Dari pasar kita masak-masak sebentar, dan kembali keimplusifan saya muncul. Saya mendadak pengen ke pantai. Maka jadilah sore itu saya berangkat ke pantai setelah mengajarkan heejin menggambar kupu-kupu yang lalu dia pamerkan ke ayahnya hahha...
Harga becak ke arah pantai sekitar 30 ribu. Saya sewa untuk PP e tapi ya jauh banget ternyata sampai ga nyampe-nyampe rasanya. Saya kasian si sama abang becak untung dia masih muda jadi sedikit lega. Sampai di sana saya hanya sebentar menunggu tenggelamnya sang surya di Pantai Tegal Wangi.
Namun karena tegal tidak terletak di barat Jawa maka yang terjadi saya kebingungan mencari arah sang senja. Hari itu tampak tak begitu istimewa , pantainya pun kotor penuh sampah dedaunan dan berwarna hitam, airnya juga tak kalah jelek.
![dokpri](https://assets.kompasiana.com/items/album/2019/02/11/12010758-10204892349652860-4165597024225567377-o-5c619a26c112fe7e654c6633.jpg?t=o&v=555)
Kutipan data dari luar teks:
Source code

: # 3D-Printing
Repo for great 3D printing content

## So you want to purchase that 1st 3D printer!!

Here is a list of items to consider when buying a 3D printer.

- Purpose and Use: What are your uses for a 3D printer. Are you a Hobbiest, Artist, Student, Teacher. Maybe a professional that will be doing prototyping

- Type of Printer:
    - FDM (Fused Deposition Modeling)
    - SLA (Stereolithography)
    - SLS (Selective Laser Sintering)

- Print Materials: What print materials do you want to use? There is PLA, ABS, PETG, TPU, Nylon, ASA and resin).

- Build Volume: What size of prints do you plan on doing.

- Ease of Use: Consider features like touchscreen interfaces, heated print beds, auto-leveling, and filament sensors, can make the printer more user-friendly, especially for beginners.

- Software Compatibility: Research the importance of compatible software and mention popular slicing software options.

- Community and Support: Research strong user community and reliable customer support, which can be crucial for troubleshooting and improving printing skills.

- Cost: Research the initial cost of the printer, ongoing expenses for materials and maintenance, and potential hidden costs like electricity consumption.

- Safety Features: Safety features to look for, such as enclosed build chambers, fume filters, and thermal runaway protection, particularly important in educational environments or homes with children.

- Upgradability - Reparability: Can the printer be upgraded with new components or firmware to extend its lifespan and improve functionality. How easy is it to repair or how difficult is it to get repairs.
Belum lagi pemda sana pun belum ngeh soal peluang pariwisata digital atau instagramable semua tampak tak tertata dan serba biasa tak ada yang menarik. Tak heran senja pun enggan menampakkan pesonanya.
Dari sini kita pulang ke rumah sepupu dan ternyata jalan yang ditempuh setengah jauhnya dari jalan berangkat. Saya terheran-heran tapi tak bertanya. Seheran saya dengan nama Rita yang ada di mana-mana Rita mal, supermarket sampai tempat bermain. Jadi siapakah Rita hahaha...katanya pengusaha di kota Tegal. Keren juga dia bisa monopoli gitu hahaha... perjalanan di Tegal mengajarkan saya bahwa segalanya tak perlu bergantung dengan orang karena semua kesenangan diri sendiri yang menentukan.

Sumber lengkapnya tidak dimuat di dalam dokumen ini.